Risk Assessment: EULAs and contracts
One of the often neglected parts of a security program is the contracts that your organization enters into with vendors. Often organizations accept the standard boilerplate rather than negotiating a more favorable position, or accept a EULA that contains conditions that the organization may regret. This is a great place to apply some of the tools and tactics that you apply to other security projects - checklists, risk assessment, and standards.
One tactic I like to recommend is to work with your legal representation to create a checklist to review EULAs and other agreements - being able to filter out those with issues that are easily found up front can save significant amounts of time - your lawyer's time is often expensive, and doing a first round check can save you money and pain in the event the contract becomes an issue. The EFF provides a good user level guide to dangerous EULA terms which can be a good starting point. Once you have a checklist, you can pull risky or questionable clauses out.

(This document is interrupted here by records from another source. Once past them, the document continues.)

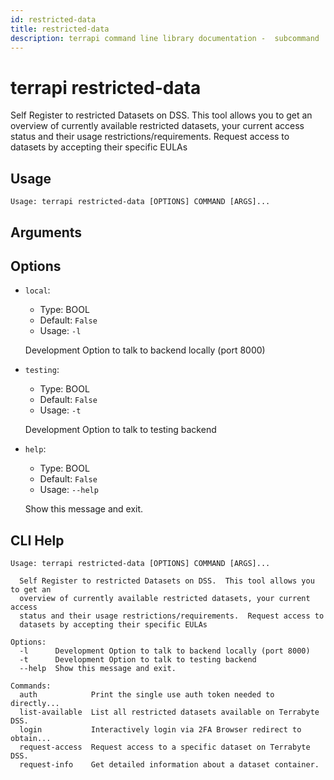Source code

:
 ```yaml
---
id: restricted-data
title: restricted-data
description: terrapi command line library documentation -  subcommand
---
```


# terrapi restricted-data

Self Register to restricted Datasets on DSS. 
This tool allows you to get an overview of currently available restricted datasets, your current access status and their usage restrictions/requirements. 
Request access to datasets by accepting their specific EULAs 


## Usage

```
Usage: terrapi restricted-data [OPTIONS] COMMAND [ARGS]...
```

## Arguments


## Options

* `local`:
    * Type: BOOL
    * Default: `False`
    * Usage: `-l`

    Development Option to talk to backend locally (port 8000) 



* `testing`:
    * Type: BOOL
    * Default: `False`
    * Usage: `-t`

    Development Option to talk to testing backend 



* `help`:
    * Type: BOOL
    * Default: `False`
    * Usage: `--help`

    Show this message and exit.



## CLI Help

```
Usage: terrapi restricted-data [OPTIONS] COMMAND [ARGS]...

  Self Register to restricted Datasets on DSS.  This tool allows you to get an
  overview of currently available restricted datasets, your current access
  status and their usage restrictions/requirements.  Request access to
  datasets by accepting their specific EULAs

Options:
  -l      Development Option to talk to backend locally (port 8000)
  -t      Development Option to talk to testing backend
  --help  Show this message and exit.

Commands:
  auth            Print the single use auth token needed to directly...
  list-available  List all restricted datasets available on Terrabyte DSS.
  login           Interactively login via 2FA Browser redirect to obtain...
  request-access  Request access to a specific dataset on Terrabyte DSS.
  request-info    Get detailed information about a dataset container.
```

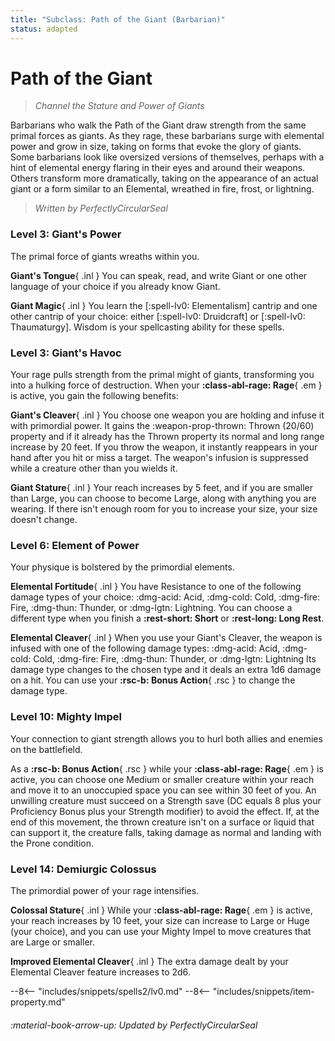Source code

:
 ```yaml
---
title: "Subclass: Path of the Giant (Barbarian)"
status: adapted
---
```


<p style="display:none">
Channel the Stature and Power of Giants
</p>

# Path of the Giant

> *Channel the Stature and Power of Giants*

Barbarians who walk the Path of the Giant draw strength from the same primal forces as giants. As they rage, these barbarians surge with elemental power and grow in size, taking on forms that evoke the glory of giants. Some barbarians look like oversized versions of themselves, perhaps with a hint of elemental energy flaring in their eyes and around their weapons. Others transform more dramatically, taking on the appearance of an actual giant or a form similar to an Elemental, wreathed in fire, frost, or lightning.

> *Written by PerfectlyCircularSeal*

### Level 3: Giant's Power

The primal force of giants wreaths within you.

**Giant's Tongue**{ .inl } You can speak, read, and write Giant or one other language of your choice if you already know Giant.

**Giant Magic**{ .inl } You learn the [:spell-lv0: Elementalism] cantrip and one other cantrip of your choice: either [:spell-lv0: Druidcraft] or [:spell-lv0: Thaumaturgy]. Wisdom is your spellcasting ability for these spells.

### Level 3: Giant's Havoc

Your rage pulls strength from the primal might of giants, transforming you into a hulking force of destruction. When your **:class-abl-rage: Rage**{ .em } is active, you gain the following benefits:

**Giant's Cleaver**{ .inl } You choose one weapon you are holding and infuse it with primordial power. It gains the :weapon-prop-thrown: Thrown (20/60) property and if it already has the Thrown property its normal and long range increase by 20 feet. If you throw the weapon, it instantly reappears in your hand after you hit or miss a target. The weapon's infusion is suppressed while a creature other than you wields it.

**Giant Stature**{ .inl } Your reach increases by 5 feet, and if you are smaller than Large, you can choose to become Large, along with anything you are wearing. If there isn't enough room for you to increase your size, your size doesn't change.

### Level 6: Element of Power

Your physique is bolstered by the primordial elements.

**Elemental Fortitude**{ .inl } You have Resistance to one of the following damage types of your choice: :dmg-acid: Acid, :dmg-cold: Cold, :dmg-fire: Fire, :dmg-thun: Thunder, or :dmg-lgtn: Lightning. You can choose a different type when you finish a **:rest-short: Short** or **:rest-long: Long Rest**.

**Elemental Cleaver**{ .inl } When you use your Giant's Cleaver, the weapon is infused with one of the following damage types: :dmg-acid: Acid, :dmg-cold: Cold, :dmg-fire: Fire, :dmg-thun: Thunder, or :dmg-lgtn: Lightning Its damage type changes to the chosen type and it deals an extra 1d6 damage on a hit. You can use your **:rsc-b: Bonus Action**{ .rsc } to change the damage type.

### Level 10: Mighty Impel

Your connection to giant strength allows you to hurl both allies and enemies on the battlefield. 

As a **:rsc-b: Bonus Action**{ .rsc } while your **:class-abl-rage: Rage**{ .em } is active, you can choose one Medium or smaller creature within your reach and move it to an unoccupied space you can see within 30 feet of you. An unwilling creature must succeed on a Strength save (DC equals 8 plus your Proficiency Bonus plus your Strength modifier) to avoid the effect. If, at the end of this movement, the thrown creature isn't on a surface or liquid that can support it, the creature falls, taking damage as normal and landing with the Prone condition.

### Level 14: Demiurgic Colossus

The primordial power of your rage intensifies.

**Colossal Stature**{ .inl } While your **:class-abl-rage: Rage**{ .em } is active, your reach increases by 10 feet, your size can increase to Large or Huge (your choice), and you can use your Mighty Impel to move creatures that are Large or smaller.

**Improved Elemental Cleaver**{ .inl } The extra damage dealt by your Elemental Cleaver feature increases to 2d6.

--8<-- "includes/snippets/spells2/lv0.md"
--8<-- "includes/snippets/item-property.md"

###### :material-book-arrow-up: Updated by *PerfectlyCircularSeal* 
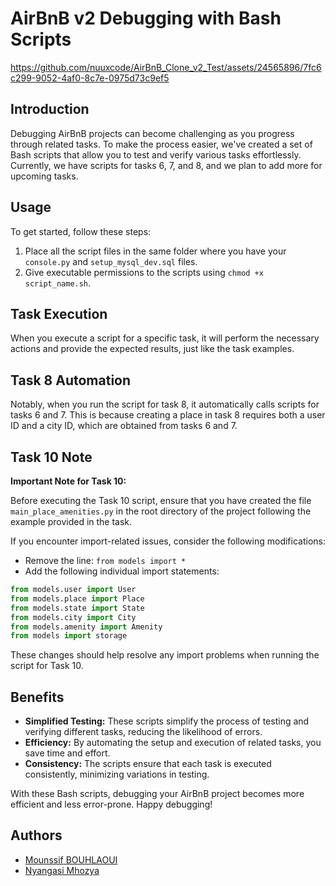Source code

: # AirBnB v2 Debugging with Bash Scripts

https://github.com/nuuxcode/AirBnB_Clone_v2_Test/assets/24565896/7fc6c299-9052-4af0-8c7e-0975d73c9ef5

## Introduction

Debugging AirBnB projects can become challenging as you progress through related tasks. 
To make the process easier, we've created a set of Bash scripts that allow you to test and verify various tasks effortlessly.
Currently, we have scripts for tasks 6, 7, and 8, and we plan to add more for upcoming tasks.

## Usage

To get started, follow these steps:

1. Place all the script files in the same folder where you have your `console.py` and `setup_mysql_dev.sql` files.
2. Give executable permissions to the scripts using `chmod +x script_name.sh`.


## Task Execution

When you execute a script for a specific task, it will perform the necessary actions and provide the expected results, just like the task examples.

## Task 8 Automation

Notably, when you run the script for task 8, it automatically calls scripts for tasks 6 and 7.
This is because creating a place in task 8 requires both a user ID and a city ID, which are obtained from tasks 6 and 7.

## Task 10 Note

**Important Note for Task 10:**

Before executing the Task 10 script, ensure that you have created the file `main_place_amenities.py` in the root directory of the project following the example provided in the task.

If you encounter import-related issues, consider the following modifications:

- Remove the line: `from models import *`
- Add the following individual import statements:

```python
from models.user import User
from models.place import Place
from models.state import State
from models.city import City
from models.amenity import Amenity
from models import storage
```
These changes should help resolve any import problems when running the script for Task 10.

## Benefits

- **Simplified Testing:** These scripts simplify the process of testing and verifying different tasks, reducing the likelihood of errors.
- **Efficiency:** By automating the setup and execution of related tasks, you save time and effort.
- **Consistency:** The scripts ensure that each task is executed consistently, minimizing variations in testing.

With these Bash scripts, debugging your AirBnB project becomes more efficient and less error-prone. Happy debugging!

## Authors

- [Mounssif BOUHLAOUI](https://twitter.com/nuux_tv)
- [Nyangasi Mhozya](https://github.com/Fuzzworth)
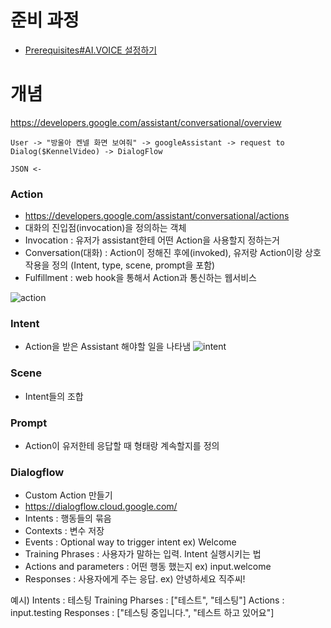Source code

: # 준비 과정
- [Prerequisites#AI.VOICE 설정하기](Prerequisites.md#AI.VOICE-설정하기)

# 개념
https://developers.google.com/assistant/conversational/overview
```
User -> "방울아 켄넬 화면 보여줘" -> googleAssistant -> request to Dialog($KennelVideo) -> DialogFlow   
                                                                                 JSON <- 
```

### Action
- https://developers.google.com/assistant/conversational/actions
- 대화의 진입점(invocation)을 정의하는 객체
- Invocation : 유저가 assistant한테 어떤 Action을 사용할지 정하는거
- Conversation(대화) : Action이 정해진 후에(invoked), 유저랑 Action이랑 상호작용을 정의 (Intent, type, scene, prompt을 포함)
- Fulfillment : web hook을 통해서 Action과 통신하는 웹서비스

![action](https://developers.google.com/assistant/conversational/images/actions.svg)

### Intent
- Action을 받은 Assistant 해야할 일을 나타냄
![intent](https://developers.google.com/assistant/conversational/images/scene-overview.svg)

### Scene
- Intent들의 조합

### Prompt
- Action이 유저한테 응답할 때 형태랑 계속할지를 정의


### Dialogflow
- Custom Action 만들기
- https://dialogflow.cloud.google.com/
- Intents : 행동들의 묶음
- Contexts : 변수 저장
- Events : Optional way to trigger intent ex) Welcome
- Training Phrases : 사용자가 말하는 입력. Intent 실행시키는 법
- Actions and parameters : 어떤 행동 했는지 ex) input.welcome
- Responses : 사용자에게 주는 응답. ex) 안녕하세요 직주씨!

예시)
Intents : 테스팅
Training Pharses : ["테스트", "테스팅"]
Actions : input.testing
Responses : ["테스팅 중입니다.", "테스트 하고 있어요"]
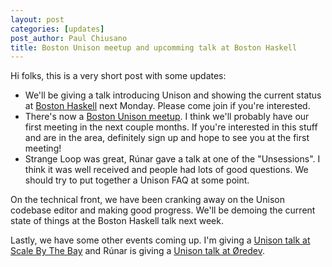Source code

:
 ```yaml
---
layout: post
categories: [updates]
post_author: Paul Chiusano
title: Boston Unison meetup and upcomming talk at Boston Haskell
---
```


Hi folks, this is a very short post with some updates:

* We'll be giving a talk introducing Unison and showing the current status at [Boston Haskell](https://www.meetup.com/Boston-Haskell/events/255701930/) next Monday. Please come join if you're interested.
* There's now a [Boston Unison meetup](https://www.meetup.com/Boston-Unison/). I think we'll probably have our first meeting in the next couple months. If you're interested in this stuff and are in the area, definitely sign up and hope to see you at the first meeting!
* Strange Loop was great, Rúnar gave a talk at one of the "Unsessions". I think it was well received and people had lots of good questions. We should try to put together a Unison FAQ at some point. 

On the technical front, we have been cranking away on the Unison codebase editor and making good progress. We'll be demoing the current state of things at the Boston Haskell talk next week. 

Lastly, we have some other events coming up. I'm giving a [Unison talk at Scale By The Bay](https://scalebythebay2018.sched.com/event/FmFW/programming-the-worldwide-elastic-supercomputer-with-unison) and Rúnar is giving a [Unison talk at Øredev](http://oredev.org/2018/line-up/r-nar-bjarnason).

When you develop the checklist, make sure to separate your categories - terms that are completely unacceptable should be noted, and terms that are questionable, or that you prefer alternate language for should be marked as such. If a clause that your company requires isn't present, that should be accounted for as well.
While a checklist isn't a substitute for proper legal review, it can help weed out some of the worst EULAs and contracts.
Along those lines, check out the OWASP Secure Software Contract Annex. Organizations that hire third party developers should have a well understood contract, and projects like this help smaller organizations with something they might not have the resources or in house expertise to handle.